Comment by davedx
1 day ago
One thing that surprised me a little is that there doesn't seem to be an "ask for help" escape hatch in it - it would work away for literally days on a task where any human would admit they were stuck?
One of the more important features of agents is supposedly that they can stop and ask for human input when necessary. It seems it does do this for "hard stops" - like when it needed a human to setup API keys in their cloud console - but for "soft stops" it wouldn't.
By contrast, a human dev would probably throw in the towel after a couple of hours and ask a senior dev for guidance. The chat interface definitely supports that with this system but apparently the agent will churn away in a sort of "infinite thinking loop". (This matches my limited experience with other agentic systems too.)

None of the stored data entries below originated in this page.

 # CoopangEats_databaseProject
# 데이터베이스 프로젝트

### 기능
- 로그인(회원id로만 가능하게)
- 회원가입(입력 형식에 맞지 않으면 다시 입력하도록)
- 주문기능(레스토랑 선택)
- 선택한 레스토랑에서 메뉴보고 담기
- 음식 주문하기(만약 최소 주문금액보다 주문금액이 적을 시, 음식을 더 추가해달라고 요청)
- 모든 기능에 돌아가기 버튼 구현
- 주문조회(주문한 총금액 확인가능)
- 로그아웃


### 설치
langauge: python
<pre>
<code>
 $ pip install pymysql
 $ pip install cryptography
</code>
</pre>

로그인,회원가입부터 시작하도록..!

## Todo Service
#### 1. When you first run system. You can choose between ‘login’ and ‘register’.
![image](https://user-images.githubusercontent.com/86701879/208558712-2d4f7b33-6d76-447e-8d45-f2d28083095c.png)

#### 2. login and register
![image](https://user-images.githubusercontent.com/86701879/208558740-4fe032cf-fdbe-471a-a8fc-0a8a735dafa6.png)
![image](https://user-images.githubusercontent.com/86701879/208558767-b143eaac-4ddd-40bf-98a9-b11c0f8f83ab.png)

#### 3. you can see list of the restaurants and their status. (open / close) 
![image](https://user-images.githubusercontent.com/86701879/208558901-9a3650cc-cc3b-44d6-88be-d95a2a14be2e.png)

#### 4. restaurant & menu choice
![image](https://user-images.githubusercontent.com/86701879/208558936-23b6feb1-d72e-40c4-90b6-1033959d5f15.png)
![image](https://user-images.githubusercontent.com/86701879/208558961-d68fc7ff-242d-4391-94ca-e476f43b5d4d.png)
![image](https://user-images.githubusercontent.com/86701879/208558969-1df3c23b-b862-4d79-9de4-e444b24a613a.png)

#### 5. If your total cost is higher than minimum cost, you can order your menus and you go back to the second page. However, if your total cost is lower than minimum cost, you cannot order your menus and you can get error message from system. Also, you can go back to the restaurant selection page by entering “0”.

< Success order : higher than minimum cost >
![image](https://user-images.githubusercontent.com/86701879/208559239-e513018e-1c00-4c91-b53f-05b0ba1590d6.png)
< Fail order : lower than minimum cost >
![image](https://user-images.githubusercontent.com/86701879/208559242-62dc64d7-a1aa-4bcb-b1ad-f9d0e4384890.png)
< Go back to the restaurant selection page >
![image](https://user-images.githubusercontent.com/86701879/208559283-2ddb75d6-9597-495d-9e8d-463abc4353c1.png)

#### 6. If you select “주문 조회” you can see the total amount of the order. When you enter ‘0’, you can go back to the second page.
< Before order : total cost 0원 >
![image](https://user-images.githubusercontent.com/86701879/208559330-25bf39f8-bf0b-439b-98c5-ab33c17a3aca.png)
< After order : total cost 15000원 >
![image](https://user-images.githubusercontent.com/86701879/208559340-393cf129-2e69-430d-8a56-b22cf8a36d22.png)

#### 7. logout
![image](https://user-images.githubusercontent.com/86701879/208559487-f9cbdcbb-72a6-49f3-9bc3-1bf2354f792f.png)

LLMs can create infinite worlds in the error message it’s receiving. It probably needs some outside signal to stop and re-assess. I don’t think LLMs have any ability to reason if they’re lost in their own world on their own. They’ll just keep creating new less and less coherent context for themselves
If you correct an LLM based agent coder, you are always right. Often, if you give it advice, it pretends like it understands you, then goes on to do something different from what it said it was going to do. Likewise, it will outright lie to you telling you it did things it didn't do. (In my experience)
So when people say these things are like junior developers, they really mean that they’re like the worst _stereotype_ of junior developers, then?
1 reply →
For sure - but if I'm paying for a tool like Devin then I'd expect the infrastructure around it to do things like stop it if it looks like that has happened.
What you often see with agentic systems is that there's an agent whose role is to "orchestrate", and that's the kind of thing the orchestrator would do: every 10 minutes or so, check the output and elapsed time and decide if the "developer" agent needs a reality check.
How would it decide if it needs a reality check? Would the thing checking have the same limitations?
1 reply →
You can maybe have a supervisor AI agent trigger a retry / new approach
They need impatience!
I think training it to do that would be the hard part.
- stopping is probably the easy part
- I assume this happens during RLFH phase
- Does the model simply stop or does it ask a question?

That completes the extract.